If a line of the data below contains the string "Harm", count it, then state the total alone.

=======

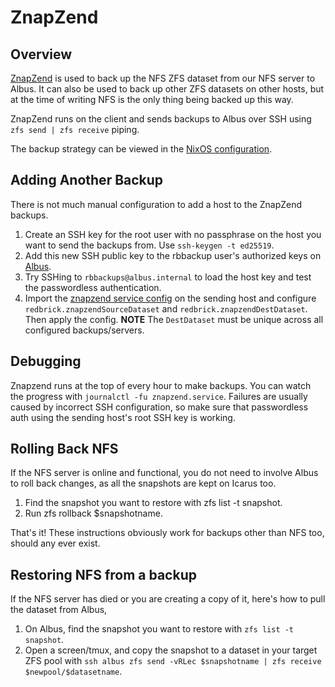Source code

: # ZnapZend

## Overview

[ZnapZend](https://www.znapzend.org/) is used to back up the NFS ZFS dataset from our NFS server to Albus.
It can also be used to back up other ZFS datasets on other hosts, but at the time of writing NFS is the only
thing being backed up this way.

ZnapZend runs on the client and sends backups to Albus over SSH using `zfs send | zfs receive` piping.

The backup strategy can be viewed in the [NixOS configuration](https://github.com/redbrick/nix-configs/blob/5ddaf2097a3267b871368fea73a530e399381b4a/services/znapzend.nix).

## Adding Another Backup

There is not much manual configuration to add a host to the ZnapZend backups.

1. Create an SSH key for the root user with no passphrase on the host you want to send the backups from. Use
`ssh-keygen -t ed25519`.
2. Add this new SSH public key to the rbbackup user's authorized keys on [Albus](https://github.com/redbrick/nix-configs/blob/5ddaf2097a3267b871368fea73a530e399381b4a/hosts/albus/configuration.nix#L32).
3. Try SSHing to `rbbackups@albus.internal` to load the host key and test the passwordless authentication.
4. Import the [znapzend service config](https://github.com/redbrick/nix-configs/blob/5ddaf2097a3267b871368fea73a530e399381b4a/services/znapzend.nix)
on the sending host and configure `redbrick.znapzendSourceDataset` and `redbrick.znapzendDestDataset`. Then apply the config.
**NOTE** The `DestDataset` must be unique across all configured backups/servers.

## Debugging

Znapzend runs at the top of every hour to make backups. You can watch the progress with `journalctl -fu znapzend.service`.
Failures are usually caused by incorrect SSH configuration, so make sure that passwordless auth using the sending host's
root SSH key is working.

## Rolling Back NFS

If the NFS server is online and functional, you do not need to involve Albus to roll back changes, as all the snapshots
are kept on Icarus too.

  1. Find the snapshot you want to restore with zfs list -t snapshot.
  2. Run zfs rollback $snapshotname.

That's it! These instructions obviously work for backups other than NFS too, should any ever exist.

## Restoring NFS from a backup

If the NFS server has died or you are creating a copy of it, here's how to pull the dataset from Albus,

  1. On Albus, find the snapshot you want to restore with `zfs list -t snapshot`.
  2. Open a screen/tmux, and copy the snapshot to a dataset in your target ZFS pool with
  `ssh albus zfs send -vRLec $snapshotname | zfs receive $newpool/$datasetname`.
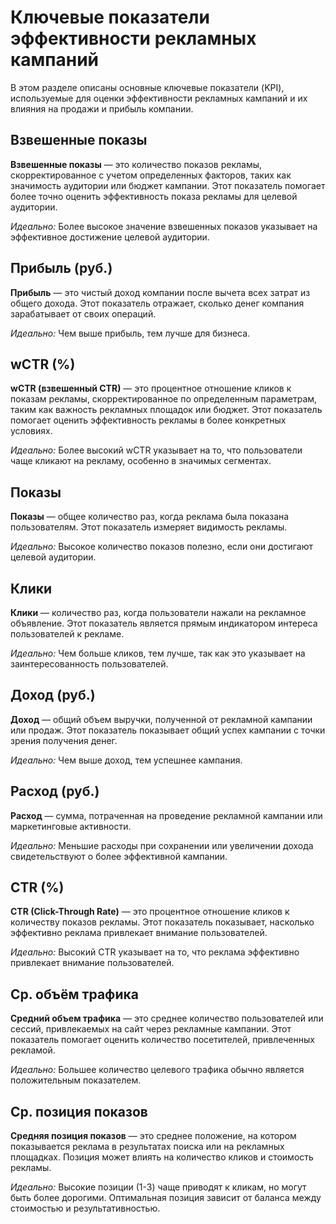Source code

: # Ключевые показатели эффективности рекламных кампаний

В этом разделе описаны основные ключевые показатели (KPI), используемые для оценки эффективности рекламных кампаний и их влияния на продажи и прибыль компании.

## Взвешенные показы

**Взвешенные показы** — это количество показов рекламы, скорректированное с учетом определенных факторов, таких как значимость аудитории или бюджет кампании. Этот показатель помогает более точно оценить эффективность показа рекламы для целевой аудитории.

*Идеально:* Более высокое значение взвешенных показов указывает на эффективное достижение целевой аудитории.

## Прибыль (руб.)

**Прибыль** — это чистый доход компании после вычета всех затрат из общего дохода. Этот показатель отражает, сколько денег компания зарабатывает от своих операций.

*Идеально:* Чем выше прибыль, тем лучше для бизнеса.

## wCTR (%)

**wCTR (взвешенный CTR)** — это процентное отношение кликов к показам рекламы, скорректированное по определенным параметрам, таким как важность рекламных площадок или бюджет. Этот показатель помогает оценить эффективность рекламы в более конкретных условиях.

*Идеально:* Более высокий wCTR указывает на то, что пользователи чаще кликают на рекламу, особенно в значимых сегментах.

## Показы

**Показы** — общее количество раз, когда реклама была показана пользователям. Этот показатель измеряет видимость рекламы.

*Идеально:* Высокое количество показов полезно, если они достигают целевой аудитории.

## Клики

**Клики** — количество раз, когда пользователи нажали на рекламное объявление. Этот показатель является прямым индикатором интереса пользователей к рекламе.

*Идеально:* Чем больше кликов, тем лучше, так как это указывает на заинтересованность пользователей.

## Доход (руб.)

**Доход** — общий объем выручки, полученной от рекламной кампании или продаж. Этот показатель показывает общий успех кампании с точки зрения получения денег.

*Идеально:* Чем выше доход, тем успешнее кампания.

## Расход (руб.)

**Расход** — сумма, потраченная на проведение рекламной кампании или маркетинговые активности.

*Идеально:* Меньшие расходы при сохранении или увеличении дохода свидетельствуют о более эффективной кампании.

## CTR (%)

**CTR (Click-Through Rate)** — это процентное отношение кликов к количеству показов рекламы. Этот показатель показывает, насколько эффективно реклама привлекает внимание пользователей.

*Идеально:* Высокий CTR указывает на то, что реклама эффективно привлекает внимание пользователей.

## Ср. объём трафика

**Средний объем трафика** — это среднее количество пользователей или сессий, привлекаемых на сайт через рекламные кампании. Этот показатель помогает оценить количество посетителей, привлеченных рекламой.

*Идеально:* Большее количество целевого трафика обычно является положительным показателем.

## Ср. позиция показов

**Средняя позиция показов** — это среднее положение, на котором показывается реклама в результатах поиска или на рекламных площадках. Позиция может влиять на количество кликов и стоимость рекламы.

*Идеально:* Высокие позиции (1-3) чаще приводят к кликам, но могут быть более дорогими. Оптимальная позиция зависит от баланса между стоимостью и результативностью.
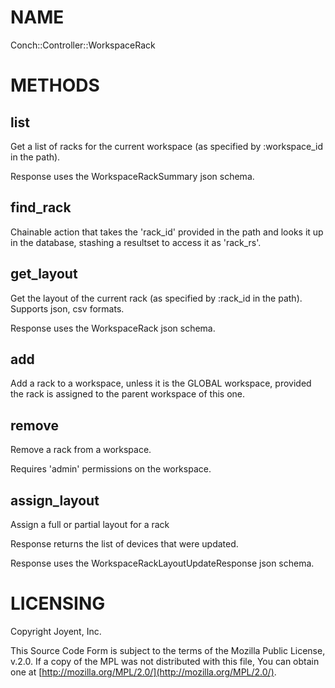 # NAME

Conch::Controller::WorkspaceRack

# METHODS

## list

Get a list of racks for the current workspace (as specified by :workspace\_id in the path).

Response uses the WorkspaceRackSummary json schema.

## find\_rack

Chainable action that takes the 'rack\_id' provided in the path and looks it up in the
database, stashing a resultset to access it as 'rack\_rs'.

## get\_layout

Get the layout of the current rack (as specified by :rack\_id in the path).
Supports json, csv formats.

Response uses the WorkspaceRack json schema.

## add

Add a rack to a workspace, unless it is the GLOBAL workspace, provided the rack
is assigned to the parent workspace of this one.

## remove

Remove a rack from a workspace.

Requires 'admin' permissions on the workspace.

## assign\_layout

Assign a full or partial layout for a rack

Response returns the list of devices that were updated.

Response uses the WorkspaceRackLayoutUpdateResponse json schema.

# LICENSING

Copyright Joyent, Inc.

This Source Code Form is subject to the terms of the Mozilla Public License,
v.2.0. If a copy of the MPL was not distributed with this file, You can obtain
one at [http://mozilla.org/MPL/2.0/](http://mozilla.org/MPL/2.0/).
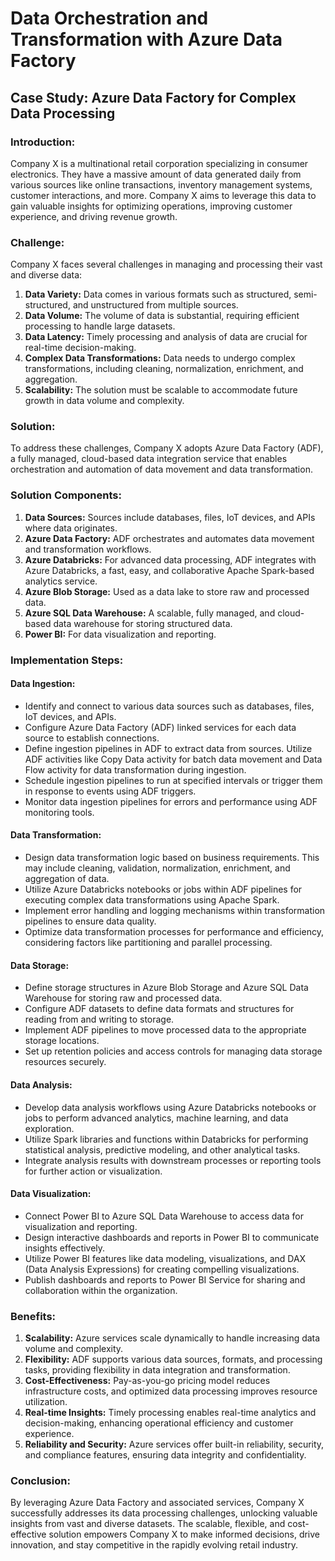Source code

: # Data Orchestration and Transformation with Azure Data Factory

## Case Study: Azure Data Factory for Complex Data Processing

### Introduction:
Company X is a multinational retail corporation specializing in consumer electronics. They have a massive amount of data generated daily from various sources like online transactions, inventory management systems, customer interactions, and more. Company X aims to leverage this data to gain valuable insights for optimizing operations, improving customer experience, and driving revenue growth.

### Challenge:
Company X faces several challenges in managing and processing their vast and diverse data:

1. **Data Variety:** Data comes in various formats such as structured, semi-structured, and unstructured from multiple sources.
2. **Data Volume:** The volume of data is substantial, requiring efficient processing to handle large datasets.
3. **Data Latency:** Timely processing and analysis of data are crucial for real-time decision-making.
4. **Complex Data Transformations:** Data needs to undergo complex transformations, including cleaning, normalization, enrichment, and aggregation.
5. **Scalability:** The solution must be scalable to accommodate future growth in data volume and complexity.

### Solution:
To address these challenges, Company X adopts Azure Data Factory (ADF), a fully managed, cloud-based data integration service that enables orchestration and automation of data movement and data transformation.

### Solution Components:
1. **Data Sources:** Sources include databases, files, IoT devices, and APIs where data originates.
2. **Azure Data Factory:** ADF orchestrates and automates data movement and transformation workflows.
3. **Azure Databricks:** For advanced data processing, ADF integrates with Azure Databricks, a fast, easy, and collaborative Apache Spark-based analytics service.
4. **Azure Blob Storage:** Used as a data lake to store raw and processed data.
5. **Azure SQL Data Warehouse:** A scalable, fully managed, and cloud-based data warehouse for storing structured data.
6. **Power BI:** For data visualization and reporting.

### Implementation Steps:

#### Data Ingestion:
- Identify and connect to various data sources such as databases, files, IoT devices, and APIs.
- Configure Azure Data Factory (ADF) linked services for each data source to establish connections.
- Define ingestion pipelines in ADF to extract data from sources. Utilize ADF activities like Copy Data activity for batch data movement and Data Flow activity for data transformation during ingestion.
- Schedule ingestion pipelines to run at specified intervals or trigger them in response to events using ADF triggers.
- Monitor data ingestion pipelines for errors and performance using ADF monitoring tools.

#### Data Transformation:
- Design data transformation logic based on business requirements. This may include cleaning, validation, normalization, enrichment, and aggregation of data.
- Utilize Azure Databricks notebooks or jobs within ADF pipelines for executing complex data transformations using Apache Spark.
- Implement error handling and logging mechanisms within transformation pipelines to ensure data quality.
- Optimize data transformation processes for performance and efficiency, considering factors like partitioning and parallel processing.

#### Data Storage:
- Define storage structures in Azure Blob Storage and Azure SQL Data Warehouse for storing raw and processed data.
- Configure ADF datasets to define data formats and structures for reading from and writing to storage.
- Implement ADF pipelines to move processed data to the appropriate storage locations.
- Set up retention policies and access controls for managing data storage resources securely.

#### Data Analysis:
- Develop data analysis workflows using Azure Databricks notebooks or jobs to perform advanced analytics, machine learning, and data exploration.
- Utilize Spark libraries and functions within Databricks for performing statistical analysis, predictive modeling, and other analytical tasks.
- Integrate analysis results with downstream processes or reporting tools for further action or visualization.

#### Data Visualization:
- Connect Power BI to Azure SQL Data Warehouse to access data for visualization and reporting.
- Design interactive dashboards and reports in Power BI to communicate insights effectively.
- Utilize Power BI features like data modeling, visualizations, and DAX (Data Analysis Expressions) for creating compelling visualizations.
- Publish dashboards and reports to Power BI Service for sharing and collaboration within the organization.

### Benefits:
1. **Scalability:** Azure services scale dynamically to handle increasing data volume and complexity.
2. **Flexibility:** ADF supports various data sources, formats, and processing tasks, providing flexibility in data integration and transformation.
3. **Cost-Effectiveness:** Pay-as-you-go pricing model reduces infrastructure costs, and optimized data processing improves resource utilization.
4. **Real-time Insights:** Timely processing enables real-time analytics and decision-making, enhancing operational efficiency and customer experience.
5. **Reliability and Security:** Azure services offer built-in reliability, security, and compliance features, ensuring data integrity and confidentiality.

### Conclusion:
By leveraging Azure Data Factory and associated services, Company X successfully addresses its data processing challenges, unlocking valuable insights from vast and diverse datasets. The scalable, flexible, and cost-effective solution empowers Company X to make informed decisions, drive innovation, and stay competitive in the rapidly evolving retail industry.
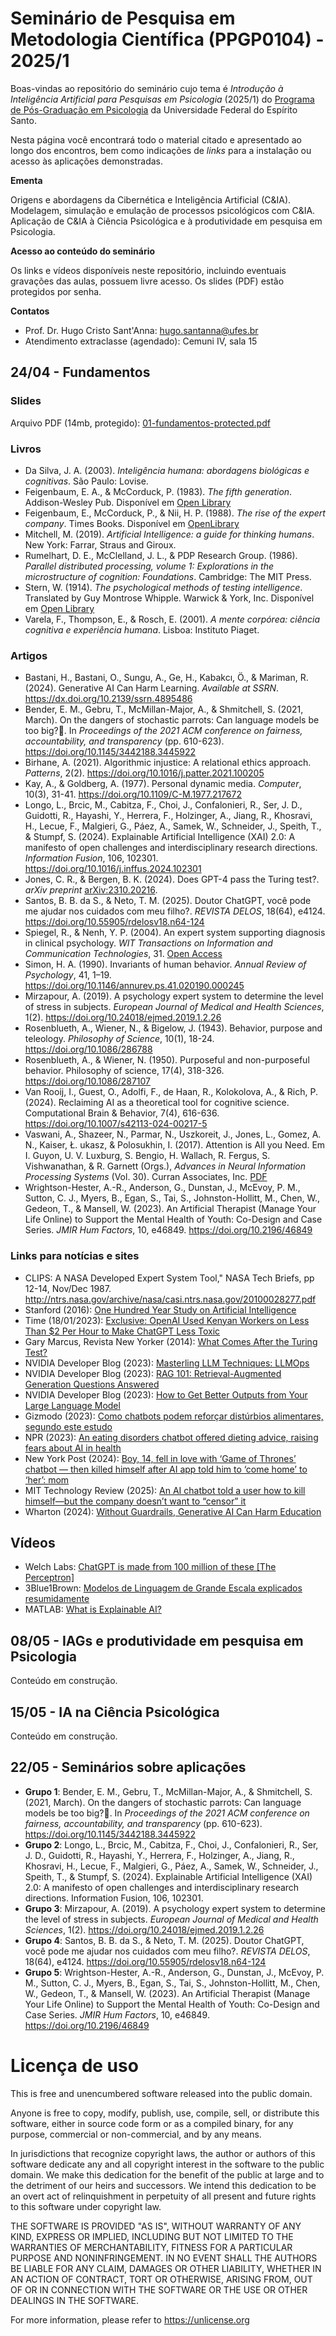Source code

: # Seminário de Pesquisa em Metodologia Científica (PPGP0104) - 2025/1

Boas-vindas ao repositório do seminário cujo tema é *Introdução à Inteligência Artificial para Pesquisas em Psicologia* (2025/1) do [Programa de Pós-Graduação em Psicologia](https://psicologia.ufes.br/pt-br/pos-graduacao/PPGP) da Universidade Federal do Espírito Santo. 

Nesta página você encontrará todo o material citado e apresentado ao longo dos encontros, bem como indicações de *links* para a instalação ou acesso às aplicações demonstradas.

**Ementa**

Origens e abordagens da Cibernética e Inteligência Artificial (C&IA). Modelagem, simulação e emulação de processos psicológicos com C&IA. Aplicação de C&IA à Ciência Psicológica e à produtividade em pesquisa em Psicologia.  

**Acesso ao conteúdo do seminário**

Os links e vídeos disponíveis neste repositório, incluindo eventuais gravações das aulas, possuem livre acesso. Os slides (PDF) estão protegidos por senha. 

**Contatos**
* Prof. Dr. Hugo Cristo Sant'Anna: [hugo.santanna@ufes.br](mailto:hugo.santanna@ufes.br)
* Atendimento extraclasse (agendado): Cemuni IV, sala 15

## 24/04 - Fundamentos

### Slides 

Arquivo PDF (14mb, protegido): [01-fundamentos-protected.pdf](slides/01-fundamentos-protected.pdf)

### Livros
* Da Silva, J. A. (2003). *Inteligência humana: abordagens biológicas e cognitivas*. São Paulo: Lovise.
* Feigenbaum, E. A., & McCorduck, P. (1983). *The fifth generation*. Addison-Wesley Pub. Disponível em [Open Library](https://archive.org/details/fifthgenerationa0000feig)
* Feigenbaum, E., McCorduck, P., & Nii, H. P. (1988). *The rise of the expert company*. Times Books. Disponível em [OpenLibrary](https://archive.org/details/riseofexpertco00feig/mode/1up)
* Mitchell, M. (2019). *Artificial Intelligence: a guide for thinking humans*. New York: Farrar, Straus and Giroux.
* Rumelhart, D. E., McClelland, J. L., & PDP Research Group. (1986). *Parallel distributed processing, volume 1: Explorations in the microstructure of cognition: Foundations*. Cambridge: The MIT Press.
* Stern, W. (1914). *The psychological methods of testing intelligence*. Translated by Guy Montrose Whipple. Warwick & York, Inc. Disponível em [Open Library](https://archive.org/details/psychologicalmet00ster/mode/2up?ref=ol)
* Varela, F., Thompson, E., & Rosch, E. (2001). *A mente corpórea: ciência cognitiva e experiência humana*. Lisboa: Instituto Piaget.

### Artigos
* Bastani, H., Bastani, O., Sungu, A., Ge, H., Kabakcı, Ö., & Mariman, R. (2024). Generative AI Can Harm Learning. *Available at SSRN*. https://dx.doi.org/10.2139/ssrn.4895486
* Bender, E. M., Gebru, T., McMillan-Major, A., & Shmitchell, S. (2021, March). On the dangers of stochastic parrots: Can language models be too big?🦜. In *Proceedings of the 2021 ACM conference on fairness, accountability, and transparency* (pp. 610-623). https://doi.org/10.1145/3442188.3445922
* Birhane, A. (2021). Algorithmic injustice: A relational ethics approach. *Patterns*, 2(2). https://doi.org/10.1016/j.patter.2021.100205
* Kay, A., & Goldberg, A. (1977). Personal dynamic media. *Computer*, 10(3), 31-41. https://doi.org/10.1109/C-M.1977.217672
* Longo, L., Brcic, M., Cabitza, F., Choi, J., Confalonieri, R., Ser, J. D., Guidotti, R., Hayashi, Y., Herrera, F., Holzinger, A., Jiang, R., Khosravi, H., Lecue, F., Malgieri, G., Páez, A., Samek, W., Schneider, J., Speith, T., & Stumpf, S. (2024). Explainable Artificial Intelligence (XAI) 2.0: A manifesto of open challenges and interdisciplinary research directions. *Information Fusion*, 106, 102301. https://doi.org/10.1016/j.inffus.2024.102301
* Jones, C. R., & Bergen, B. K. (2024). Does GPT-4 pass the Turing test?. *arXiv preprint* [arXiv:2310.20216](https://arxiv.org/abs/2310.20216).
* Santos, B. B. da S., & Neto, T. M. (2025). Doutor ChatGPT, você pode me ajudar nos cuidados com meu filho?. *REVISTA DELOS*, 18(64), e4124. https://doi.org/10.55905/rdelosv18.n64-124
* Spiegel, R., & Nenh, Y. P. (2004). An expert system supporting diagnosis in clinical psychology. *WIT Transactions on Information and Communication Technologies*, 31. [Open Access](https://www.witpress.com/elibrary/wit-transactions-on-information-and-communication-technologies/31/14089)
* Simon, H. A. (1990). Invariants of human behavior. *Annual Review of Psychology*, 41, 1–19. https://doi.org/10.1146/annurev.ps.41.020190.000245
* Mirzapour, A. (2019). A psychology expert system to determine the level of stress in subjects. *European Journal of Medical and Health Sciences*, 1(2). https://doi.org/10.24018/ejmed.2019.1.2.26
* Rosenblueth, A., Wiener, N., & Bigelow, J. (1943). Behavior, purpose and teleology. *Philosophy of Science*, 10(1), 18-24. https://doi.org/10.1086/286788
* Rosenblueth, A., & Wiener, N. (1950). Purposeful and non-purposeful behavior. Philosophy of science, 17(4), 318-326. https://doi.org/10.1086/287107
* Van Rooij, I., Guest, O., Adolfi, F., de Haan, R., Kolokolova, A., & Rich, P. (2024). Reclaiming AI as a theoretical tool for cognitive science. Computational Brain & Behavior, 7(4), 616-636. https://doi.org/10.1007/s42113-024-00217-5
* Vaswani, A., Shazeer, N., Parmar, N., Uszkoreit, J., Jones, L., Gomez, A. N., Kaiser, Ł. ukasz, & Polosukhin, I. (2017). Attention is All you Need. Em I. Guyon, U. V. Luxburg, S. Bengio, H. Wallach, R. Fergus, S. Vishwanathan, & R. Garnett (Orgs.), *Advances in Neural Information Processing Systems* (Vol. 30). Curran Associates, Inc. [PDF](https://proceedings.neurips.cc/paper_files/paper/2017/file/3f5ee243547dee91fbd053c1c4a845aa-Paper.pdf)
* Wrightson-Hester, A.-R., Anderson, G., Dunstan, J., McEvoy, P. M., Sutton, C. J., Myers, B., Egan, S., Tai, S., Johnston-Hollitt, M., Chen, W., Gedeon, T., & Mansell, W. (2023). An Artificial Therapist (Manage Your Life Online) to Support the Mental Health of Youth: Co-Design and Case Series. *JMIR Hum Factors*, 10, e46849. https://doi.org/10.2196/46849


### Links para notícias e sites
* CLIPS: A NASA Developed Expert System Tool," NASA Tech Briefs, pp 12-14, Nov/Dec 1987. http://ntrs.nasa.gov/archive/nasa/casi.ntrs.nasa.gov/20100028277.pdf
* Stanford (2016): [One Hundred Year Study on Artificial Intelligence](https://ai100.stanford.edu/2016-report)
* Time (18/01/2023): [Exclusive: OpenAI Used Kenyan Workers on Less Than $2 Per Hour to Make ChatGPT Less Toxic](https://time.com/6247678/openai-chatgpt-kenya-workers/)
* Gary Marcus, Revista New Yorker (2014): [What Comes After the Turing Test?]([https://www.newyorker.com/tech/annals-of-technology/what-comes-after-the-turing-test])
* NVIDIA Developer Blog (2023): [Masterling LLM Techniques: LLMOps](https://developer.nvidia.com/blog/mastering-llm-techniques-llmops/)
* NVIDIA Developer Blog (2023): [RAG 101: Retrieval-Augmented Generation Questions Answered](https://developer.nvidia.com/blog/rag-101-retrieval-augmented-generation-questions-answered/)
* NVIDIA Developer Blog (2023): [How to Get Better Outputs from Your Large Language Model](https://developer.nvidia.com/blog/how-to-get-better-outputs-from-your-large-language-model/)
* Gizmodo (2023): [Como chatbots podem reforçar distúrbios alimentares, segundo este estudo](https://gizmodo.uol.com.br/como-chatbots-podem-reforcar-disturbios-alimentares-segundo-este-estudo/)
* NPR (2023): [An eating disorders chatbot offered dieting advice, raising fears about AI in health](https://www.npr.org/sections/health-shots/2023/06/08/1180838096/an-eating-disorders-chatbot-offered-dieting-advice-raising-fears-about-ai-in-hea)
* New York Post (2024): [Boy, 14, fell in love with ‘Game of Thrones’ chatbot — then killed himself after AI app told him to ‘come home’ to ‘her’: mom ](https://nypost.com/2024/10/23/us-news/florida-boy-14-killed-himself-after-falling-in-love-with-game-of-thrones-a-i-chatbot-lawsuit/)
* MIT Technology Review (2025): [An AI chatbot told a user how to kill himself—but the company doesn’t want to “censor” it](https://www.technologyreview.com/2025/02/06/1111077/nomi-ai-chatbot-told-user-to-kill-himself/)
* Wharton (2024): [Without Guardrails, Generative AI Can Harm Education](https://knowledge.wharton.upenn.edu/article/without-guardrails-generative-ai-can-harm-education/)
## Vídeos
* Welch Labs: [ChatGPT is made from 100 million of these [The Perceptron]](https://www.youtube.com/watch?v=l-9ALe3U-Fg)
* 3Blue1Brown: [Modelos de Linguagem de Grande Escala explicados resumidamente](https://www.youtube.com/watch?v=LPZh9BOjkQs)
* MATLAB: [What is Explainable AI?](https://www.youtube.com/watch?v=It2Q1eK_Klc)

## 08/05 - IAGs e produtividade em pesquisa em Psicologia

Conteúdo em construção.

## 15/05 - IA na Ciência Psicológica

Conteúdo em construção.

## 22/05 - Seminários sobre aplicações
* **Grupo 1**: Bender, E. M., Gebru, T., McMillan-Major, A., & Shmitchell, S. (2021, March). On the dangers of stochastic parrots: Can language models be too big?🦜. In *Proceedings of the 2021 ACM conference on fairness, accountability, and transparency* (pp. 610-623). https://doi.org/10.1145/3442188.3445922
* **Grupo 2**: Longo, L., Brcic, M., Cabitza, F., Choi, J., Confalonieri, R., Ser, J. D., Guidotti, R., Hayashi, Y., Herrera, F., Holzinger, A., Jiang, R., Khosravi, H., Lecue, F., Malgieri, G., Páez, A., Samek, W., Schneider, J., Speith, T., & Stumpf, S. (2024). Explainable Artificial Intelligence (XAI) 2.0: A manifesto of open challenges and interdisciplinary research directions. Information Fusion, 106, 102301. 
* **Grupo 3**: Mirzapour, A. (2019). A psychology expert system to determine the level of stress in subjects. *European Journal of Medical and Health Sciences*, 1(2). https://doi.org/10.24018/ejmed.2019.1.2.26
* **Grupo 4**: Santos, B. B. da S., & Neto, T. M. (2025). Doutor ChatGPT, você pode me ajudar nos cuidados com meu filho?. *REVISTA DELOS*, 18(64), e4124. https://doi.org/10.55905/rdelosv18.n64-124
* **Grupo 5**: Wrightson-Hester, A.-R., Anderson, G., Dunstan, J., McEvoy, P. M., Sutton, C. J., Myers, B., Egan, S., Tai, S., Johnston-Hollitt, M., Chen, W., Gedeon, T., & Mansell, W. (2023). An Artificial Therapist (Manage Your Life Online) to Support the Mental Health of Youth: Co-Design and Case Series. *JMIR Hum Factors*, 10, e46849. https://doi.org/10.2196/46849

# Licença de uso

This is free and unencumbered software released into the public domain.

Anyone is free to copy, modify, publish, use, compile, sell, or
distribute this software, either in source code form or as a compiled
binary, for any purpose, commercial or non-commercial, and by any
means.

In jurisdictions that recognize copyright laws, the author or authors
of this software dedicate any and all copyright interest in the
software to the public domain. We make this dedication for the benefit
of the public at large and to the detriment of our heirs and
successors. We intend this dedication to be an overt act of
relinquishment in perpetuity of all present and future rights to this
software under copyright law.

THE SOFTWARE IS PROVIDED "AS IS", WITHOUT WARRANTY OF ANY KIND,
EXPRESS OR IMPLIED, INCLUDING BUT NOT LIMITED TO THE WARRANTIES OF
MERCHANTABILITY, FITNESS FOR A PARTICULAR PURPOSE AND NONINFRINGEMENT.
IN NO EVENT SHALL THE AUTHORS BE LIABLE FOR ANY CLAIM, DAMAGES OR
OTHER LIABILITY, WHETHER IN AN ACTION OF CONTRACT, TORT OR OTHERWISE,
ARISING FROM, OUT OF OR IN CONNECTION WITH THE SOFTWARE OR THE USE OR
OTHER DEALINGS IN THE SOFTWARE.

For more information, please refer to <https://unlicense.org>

=======

### OUTPUT BELOW
2